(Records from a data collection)
■ ■ ■ ■ ■ ■ ■

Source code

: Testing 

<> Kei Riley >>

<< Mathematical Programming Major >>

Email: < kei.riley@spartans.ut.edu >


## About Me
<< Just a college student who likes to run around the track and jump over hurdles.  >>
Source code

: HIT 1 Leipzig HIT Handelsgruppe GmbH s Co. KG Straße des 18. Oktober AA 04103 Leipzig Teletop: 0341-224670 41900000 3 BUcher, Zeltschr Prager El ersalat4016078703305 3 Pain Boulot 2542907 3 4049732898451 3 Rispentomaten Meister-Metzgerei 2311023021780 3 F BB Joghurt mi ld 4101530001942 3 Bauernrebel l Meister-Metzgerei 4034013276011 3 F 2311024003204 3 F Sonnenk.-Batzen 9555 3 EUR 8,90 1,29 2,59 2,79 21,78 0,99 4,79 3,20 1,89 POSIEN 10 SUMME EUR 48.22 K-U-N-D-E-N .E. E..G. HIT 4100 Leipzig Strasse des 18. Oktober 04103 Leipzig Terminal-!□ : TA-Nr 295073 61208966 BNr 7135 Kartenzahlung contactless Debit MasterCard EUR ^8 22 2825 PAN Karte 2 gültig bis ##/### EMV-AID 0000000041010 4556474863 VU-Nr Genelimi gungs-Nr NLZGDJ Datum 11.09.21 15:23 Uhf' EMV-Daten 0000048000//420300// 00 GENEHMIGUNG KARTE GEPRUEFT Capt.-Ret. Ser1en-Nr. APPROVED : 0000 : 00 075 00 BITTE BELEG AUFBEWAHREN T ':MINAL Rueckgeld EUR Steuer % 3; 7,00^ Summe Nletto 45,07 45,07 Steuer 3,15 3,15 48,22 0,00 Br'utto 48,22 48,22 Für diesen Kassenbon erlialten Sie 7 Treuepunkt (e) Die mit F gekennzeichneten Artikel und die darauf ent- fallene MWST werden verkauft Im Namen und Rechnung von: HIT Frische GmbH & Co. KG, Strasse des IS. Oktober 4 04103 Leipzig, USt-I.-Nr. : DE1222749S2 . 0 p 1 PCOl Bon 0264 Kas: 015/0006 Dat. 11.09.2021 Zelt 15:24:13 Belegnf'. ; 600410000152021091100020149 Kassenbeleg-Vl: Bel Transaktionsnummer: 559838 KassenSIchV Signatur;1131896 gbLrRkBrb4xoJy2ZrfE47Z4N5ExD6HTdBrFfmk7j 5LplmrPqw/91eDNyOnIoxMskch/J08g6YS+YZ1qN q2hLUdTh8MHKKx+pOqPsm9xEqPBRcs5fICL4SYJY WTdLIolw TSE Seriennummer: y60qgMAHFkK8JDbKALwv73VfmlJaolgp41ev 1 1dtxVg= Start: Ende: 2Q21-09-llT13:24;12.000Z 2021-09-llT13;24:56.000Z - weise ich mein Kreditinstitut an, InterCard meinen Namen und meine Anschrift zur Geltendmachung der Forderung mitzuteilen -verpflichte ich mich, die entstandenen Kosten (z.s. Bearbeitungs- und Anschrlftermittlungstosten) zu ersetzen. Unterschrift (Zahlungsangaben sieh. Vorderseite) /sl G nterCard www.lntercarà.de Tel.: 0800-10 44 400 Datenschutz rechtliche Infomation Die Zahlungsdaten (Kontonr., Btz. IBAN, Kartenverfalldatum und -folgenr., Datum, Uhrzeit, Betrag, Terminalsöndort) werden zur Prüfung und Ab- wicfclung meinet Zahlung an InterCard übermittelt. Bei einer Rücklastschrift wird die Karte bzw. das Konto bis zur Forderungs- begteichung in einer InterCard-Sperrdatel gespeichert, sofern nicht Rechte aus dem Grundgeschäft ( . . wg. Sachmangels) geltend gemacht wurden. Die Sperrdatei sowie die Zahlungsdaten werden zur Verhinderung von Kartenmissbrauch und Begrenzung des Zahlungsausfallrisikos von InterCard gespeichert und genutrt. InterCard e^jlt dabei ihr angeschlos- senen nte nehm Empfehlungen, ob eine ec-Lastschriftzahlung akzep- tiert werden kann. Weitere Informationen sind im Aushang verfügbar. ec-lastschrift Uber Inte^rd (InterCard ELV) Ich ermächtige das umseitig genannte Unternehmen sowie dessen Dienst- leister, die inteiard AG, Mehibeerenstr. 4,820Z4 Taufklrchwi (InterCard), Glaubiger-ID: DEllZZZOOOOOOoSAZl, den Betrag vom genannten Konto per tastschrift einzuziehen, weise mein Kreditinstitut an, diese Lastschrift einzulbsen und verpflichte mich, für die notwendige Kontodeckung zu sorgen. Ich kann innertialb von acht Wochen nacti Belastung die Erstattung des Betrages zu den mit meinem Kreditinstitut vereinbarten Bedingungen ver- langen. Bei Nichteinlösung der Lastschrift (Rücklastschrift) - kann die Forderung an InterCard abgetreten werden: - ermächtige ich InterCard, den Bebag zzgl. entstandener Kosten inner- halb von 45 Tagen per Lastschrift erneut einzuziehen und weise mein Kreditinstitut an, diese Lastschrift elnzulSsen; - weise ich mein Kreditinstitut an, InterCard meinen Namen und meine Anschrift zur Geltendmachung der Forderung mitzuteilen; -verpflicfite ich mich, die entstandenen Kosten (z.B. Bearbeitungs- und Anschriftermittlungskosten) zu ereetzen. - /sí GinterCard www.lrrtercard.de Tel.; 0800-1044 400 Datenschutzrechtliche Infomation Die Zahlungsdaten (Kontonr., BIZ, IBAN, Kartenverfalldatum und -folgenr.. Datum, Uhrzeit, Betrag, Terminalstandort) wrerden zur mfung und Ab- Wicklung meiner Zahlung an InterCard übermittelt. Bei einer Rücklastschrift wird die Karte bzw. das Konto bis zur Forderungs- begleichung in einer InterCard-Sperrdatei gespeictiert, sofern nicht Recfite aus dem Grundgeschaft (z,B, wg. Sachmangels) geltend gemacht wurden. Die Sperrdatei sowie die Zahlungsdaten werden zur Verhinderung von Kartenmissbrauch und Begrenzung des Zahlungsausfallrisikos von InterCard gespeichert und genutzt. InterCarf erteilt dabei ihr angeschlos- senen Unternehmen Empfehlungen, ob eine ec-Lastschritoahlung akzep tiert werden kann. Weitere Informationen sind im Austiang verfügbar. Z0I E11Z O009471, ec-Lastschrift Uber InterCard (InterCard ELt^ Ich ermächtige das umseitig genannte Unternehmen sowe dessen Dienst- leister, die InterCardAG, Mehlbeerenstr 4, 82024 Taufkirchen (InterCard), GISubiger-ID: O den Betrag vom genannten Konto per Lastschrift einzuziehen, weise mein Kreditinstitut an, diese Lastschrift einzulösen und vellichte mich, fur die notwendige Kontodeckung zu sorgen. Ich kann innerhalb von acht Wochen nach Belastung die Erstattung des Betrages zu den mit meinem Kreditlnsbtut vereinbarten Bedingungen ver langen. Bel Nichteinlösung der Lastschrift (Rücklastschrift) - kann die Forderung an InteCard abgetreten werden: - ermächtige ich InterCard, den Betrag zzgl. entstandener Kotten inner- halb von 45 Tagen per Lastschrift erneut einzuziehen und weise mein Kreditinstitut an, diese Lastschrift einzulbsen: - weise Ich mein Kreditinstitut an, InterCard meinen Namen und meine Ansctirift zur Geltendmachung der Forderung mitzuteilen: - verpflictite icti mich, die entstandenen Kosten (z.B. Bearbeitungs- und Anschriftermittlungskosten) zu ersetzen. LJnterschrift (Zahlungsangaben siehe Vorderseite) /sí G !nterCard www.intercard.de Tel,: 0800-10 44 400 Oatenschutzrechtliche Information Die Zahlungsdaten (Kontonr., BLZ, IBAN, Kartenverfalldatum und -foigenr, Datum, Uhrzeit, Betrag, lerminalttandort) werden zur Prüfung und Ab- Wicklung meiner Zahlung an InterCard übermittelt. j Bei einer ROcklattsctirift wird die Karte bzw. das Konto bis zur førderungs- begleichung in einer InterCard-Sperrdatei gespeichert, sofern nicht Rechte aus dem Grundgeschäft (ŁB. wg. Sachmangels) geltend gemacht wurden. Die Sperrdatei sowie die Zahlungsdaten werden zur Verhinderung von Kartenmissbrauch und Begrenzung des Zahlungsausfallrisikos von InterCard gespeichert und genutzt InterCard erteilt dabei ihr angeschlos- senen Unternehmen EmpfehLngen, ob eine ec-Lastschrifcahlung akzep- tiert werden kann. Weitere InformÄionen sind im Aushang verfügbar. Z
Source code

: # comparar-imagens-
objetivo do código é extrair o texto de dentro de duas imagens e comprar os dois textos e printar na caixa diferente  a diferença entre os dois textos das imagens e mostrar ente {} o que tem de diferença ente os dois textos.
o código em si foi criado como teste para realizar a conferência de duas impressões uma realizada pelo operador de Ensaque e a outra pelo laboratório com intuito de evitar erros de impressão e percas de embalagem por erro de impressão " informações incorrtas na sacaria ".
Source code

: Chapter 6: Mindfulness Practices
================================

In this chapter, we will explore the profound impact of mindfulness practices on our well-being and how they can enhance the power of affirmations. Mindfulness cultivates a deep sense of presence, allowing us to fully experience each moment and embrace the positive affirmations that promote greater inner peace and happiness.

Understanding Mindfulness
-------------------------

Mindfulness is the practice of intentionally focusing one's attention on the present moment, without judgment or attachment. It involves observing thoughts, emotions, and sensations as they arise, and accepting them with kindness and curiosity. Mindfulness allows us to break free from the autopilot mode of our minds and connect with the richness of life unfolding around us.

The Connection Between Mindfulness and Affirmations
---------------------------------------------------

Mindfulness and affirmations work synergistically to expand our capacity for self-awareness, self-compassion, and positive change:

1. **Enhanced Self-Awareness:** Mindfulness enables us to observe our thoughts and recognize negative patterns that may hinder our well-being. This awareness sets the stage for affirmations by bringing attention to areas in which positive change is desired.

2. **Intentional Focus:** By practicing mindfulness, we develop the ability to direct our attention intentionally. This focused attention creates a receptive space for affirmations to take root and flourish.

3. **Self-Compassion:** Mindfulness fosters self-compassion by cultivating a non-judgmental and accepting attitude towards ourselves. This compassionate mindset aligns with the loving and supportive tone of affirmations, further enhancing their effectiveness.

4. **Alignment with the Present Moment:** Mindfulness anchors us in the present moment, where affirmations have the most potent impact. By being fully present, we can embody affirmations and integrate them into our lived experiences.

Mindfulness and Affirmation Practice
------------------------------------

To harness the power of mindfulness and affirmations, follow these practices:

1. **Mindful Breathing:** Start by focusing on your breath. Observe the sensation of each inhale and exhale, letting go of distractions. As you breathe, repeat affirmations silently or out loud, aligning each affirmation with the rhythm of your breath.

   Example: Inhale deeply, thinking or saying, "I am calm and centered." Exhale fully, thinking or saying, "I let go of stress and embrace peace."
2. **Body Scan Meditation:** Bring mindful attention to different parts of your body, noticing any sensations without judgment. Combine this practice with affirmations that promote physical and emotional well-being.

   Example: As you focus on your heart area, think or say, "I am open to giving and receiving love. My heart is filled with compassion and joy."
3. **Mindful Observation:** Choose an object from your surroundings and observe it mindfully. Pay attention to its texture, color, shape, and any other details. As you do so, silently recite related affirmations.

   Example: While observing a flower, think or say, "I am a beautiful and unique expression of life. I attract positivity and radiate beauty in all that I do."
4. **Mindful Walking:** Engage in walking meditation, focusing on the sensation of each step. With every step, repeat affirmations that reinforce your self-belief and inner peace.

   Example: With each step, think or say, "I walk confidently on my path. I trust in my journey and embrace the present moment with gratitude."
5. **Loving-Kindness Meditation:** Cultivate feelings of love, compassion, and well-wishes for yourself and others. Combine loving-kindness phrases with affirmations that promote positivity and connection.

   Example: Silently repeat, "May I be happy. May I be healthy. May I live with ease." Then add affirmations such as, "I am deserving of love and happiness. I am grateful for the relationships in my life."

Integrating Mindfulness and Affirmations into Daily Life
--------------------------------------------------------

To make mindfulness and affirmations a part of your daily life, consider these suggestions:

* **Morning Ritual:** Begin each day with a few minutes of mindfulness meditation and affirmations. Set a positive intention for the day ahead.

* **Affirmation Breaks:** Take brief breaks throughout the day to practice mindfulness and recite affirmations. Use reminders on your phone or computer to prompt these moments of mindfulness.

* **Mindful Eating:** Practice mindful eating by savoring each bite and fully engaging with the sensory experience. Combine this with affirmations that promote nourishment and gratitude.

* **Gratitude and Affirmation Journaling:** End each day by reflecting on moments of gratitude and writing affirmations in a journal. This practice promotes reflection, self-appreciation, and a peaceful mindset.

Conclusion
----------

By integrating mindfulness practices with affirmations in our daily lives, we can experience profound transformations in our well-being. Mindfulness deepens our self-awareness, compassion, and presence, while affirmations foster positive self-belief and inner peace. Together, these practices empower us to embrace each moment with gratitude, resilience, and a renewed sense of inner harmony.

■ ■ ■ ■ ■ ■ ■

#### Directions for this task:
In the entries above, find the line holding "Mindfulness and Affirmation Practice" and the line holding "Example: As you"; print both of them and every line between, exactly, and nothing else.

#### Solved exercise:
Mindfulness and Affirmation Practice
------------------------------------

To harness the power of mindfulness and affirmations, follow these practices:

1. **Mindful Breathing:** Start by focusing on your breath. Observe the sensation of each inhale and exhale, letting go of distractions. As you breathe, repeat affirmations silently or out loud, aligning each affirmation with the rhythm of your breath.

   Example: Inhale deeply, thinking or saying, "I am calm and centered." Exhale fully, thinking or saying, "I let go of stress and embrace peace."
2. **Body Scan Meditation:** Bring mindful attention to different parts of your body, noticing any sensations without judgment. Combine this practice with affirmations that promote physical and emotional well-being.

   Example: As you focus on your heart area, think or say, "I am open to giving and receiving love. My heart is filled with compassion and joy."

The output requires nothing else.